## Source data
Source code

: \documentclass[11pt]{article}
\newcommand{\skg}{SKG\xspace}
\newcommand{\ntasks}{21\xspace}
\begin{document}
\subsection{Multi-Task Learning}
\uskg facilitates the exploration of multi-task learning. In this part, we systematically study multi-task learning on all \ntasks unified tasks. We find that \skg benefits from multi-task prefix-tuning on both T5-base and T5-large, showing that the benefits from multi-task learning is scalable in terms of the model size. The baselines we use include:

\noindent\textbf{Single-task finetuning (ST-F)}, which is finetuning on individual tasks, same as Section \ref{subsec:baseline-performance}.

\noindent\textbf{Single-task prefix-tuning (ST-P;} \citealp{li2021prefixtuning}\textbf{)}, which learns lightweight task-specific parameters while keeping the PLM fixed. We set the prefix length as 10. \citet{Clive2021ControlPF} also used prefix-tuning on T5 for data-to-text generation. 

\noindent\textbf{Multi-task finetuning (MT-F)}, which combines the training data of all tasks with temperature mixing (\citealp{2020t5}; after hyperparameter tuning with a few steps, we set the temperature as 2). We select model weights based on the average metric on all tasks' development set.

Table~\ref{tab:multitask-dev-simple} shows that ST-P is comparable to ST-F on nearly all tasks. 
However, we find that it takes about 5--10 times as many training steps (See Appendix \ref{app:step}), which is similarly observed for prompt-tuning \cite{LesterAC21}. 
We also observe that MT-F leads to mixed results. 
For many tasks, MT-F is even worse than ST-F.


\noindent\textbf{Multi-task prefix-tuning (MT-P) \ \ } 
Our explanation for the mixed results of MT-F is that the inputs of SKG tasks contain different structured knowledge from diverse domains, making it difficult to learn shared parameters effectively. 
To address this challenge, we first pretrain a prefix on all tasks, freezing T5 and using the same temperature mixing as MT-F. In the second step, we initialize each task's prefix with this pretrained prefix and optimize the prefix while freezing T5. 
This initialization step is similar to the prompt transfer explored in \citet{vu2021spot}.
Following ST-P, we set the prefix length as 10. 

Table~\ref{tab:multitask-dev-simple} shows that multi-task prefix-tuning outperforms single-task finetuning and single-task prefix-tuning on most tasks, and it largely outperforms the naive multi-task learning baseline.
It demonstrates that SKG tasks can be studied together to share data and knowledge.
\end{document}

## Task directions
Return the whole listing as it stands. Nothing may be altered.

## Response below
Source code

: \documentclass[11pt]{article}
\newcommand{\skg}{SKG\xspace}
\newcommand{\ntasks}{21\xspace}
\begin{document}
\subsection{Multi-Task Learning}
\uskg facilitates the exploration of multi-task learning. In this part, we systematically study multi-task learning on all \ntasks unified tasks. We find that \skg benefits from multi-task prefix-tuning on both T5-base and T5-large, showing that the benefits from multi-task learning is scalable in terms of the model size. The baselines we use include:

\noindent\textbf{Single-task finetuning (ST-F)}, which is finetuning on individual tasks, same as Section \ref{subsec:baseline-performance}.

\noindent\textbf{Single-task prefix-tuning (ST-P;} \citealp{li2021prefixtuning}\textbf{)}, which learns lightweight task-specific parameters while keeping the PLM fixed. We set the prefix length as 10. \citet{Clive2021ControlPF} also used prefix-tuning on T5 for data-to-text generation. 

\noindent\textbf{Multi-task finetuning (MT-F)}, which combines the training data of all tasks with temperature mixing (\citealp{2020t5}; after hyperparameter tuning with a few steps, we set the temperature as 2). We select model weights based on the average metric on all tasks' development set.

Table~\ref{tab:multitask-dev-simple} shows that ST-P is comparable to ST-F on nearly all tasks. 
However, we find that it takes about 5--10 times as many training steps (See Appendix \ref{app:step}), which is similarly observed for prompt-tuning \cite{LesterAC21}. 
We also observe that MT-F leads to mixed results. 
For many tasks, MT-F is even worse than ST-F.


\noindent\textbf{Multi-task prefix-tuning (MT-P) \ \ } 
Our explanation for the mixed results of MT-F is that the inputs of SKG tasks contain different structured knowledge from diverse domains, making it difficult to learn shared parameters effectively. 
To address this challenge, we first pretrain a prefix on all tasks, freezing T5 and using the same temperature mixing as MT-F. In the second step, we initialize each task's prefix with this pretrained prefix and optimize the prefix while freezing T5. 
This initialization step is similar to the prompt transfer explored in \citet{vu2021spot}.
Following ST-P, we set the prefix length as 10. 

Table~\ref{tab:multitask-dev-simple} shows that multi-task prefix-tuning outperforms single-task finetuning and single-task prefix-tuning on most tasks, and it largely outperforms the naive multi-task learning baseline.
It demonstrates that SKG tasks can be studied together to share data and knowledge.
\end{document}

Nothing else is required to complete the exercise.